Thanks to council's decision not to decide, heated discussions about David Miller, Millerites (the crew not the brew) and taxes are on tap for Torontonians throughout the summer and into fall. Much of the noise is about who pays for what (your grandma for my trendy neighbourhood, his condo for her subway, Miller's bravado for McGuinty's lunch).
In a National Post op-ed published over the weekend, Miller outlines his vision for Toronto, which is – wait for it – all about the cash. The city estimates a $575 million budget shortfall in the coming year (one day soon, we'll have to investigate who at city hall has been playing the role of Homer Simpson at the switch). If this money is not raised, we are warned, the Sheppard transit line may be closed and other services curtailed. Largely touted as budgetary saviours, two new taxes have been proposed by Millerites – the land transfer tax and the vehicle registration tax. Miller asks us to support his vision with a sense of urgency, but merely avoiding bankruptcy is not exactly visionary.
Is the proposed mix of revenue-raising measures actually going to build us the Toronto we want?

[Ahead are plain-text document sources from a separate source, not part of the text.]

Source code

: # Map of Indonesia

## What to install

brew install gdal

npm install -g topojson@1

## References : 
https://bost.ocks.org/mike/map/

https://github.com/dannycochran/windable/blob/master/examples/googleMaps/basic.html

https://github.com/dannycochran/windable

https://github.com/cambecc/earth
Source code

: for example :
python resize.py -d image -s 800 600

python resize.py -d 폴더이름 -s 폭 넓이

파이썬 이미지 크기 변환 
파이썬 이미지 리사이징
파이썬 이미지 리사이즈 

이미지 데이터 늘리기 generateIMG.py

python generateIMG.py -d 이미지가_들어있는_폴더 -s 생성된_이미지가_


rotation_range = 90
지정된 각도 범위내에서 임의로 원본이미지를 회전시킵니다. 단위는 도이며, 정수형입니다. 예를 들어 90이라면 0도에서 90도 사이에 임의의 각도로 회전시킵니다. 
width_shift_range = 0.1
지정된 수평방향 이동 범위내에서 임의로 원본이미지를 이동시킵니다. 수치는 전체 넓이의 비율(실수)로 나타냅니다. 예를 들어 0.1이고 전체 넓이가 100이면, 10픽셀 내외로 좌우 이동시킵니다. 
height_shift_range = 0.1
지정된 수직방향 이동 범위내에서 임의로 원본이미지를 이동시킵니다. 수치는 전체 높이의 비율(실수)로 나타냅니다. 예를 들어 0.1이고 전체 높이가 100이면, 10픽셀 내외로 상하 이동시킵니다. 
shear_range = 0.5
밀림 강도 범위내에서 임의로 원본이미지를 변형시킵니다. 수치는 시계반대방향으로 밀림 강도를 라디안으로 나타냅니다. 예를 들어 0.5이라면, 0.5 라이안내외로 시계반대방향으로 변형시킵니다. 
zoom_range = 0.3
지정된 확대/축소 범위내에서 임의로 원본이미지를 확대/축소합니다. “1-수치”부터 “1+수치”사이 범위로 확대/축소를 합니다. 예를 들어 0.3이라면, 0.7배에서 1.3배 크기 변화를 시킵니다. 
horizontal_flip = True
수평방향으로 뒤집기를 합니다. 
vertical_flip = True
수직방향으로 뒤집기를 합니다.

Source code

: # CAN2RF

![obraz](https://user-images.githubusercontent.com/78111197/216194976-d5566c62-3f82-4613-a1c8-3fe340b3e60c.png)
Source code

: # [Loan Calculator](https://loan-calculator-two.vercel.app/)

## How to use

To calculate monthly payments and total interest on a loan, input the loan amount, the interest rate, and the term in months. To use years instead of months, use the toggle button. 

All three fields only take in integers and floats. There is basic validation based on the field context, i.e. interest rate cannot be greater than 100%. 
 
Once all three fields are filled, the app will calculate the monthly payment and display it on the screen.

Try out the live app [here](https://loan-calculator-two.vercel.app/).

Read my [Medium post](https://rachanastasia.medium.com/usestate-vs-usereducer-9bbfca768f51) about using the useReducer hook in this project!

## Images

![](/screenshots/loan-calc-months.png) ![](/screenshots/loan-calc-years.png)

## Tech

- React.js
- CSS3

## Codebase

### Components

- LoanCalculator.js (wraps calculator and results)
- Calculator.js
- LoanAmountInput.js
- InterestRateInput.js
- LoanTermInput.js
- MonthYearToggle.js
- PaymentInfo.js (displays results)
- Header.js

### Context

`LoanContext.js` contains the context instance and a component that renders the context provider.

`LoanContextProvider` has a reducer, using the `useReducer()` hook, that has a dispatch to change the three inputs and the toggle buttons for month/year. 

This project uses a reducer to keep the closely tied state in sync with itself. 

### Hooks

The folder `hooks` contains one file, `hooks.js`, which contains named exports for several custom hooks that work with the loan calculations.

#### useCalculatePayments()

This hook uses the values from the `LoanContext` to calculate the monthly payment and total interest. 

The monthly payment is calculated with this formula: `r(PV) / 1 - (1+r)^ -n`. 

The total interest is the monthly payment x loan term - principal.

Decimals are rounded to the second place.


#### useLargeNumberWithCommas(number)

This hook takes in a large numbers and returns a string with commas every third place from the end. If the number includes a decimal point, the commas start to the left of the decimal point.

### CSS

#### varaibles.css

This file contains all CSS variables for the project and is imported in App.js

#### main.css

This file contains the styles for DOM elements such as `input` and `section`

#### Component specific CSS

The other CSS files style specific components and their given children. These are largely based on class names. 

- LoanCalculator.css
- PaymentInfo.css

From the 1950s onwards, Toronto planners have been trying, with varying degrees of success, to encourage high-density development near existing transit routes and local services. The idea is for us to walk, bike or take transit to work, school and play, cut congestion and pollution, and perhaps most importantly, live an interconnected, inclusive urban lifestyle that benefits all citizens, regardless of means or background.
This is a more promising vision, but I am doubtful that the proposed tax plan will help the city realize it. While the proposed vehicle registration tax is largely in keeping with the city's goals, the proposed land transfer tax is a rather awkward fit.
The transfer tax will roughly double the amount a HomeBuyer pays upon purchasing a home (currently, buyers pay 1-2% to the province in transfer tax; add the city's proposal and the total may rise to 4%, subject to a sliding scale which varies according to the value of the purchased home). It is not a stretch to imagine a first-time HomeBuyer coming up with a lower down payment and potentially incurring a higher mortgage default insurance premium as a result of this tax.
Some relief is proposed for first-time HomeBuyers, but it is not entirely promising. First, while the sliding scale approach will partially shield first-time buyers (this mirrors the province's approach), it may fail to keep pace with rising housing prices in Toronto, especially in the urban core. (Home prices in Toronto, including the inner suburbs, averaged $380,000 in 2006). It should be replaced with a full amount exemption for first-timers. Then there is the matter of a proposed restriction: only buyers of new construction would qualify for the rebate (again, this mirrors the province's approach). While this may protect and promote high-density development, it should be expanded to include existing housing stock. Currently, many first-timers are getting into the core by buying older, more affordable condos or homes, often with friends and family, and renovating them to accommodate their non-traditional arrangements.
The tax plan, as currently proposed, would be a stumbling block for those who earn modest incomes in creative or caring industries, immigrants, young families and singles – the very groups that are likely to use public transit and add to urban life. Is this our vision of Toronto?
Real estate professionals have spoken out on behalf of their clients – and been heard. Miller confesses that "underestimating" the lobbying power of agents and brokers was a miscalculation. However, the industry has been accused of being rather myopic in failing to consider Toronto's needs from a wider vantage point.
Home and condo values in Toronto do depend on the quality of surrounding services such as public transit, roads, policing and education. Don Drummond of TD Bank noted last week that the prosperity of the GTA, which benefits all of us, relies on the degree to which our city remains inclusive of lower income citizens and new immigrants. Harmony, vibrancy and safety are intangibles that all of us depend on.
We need an improved mix of measures to meet our goals as Torontonians. Are new construction levies (for example, on condos) high enough to support an increased use of public transit? Does the province provide enough money to a city that helps settle approximately 43% of Canada's immigrants by providing library and other services? And is the land transfer tax, as currently proposed, indeed the right solution for Toronto?
Two key dates loom – the provincial elections to be held October 10 and city council's vote on the tax plan to be held October 22. Let's think about the Toronto we want before our leaders fumble away a proud urban legacy.
Urmi Desai is an economic analyst and a freelance writer specializing in urban issues.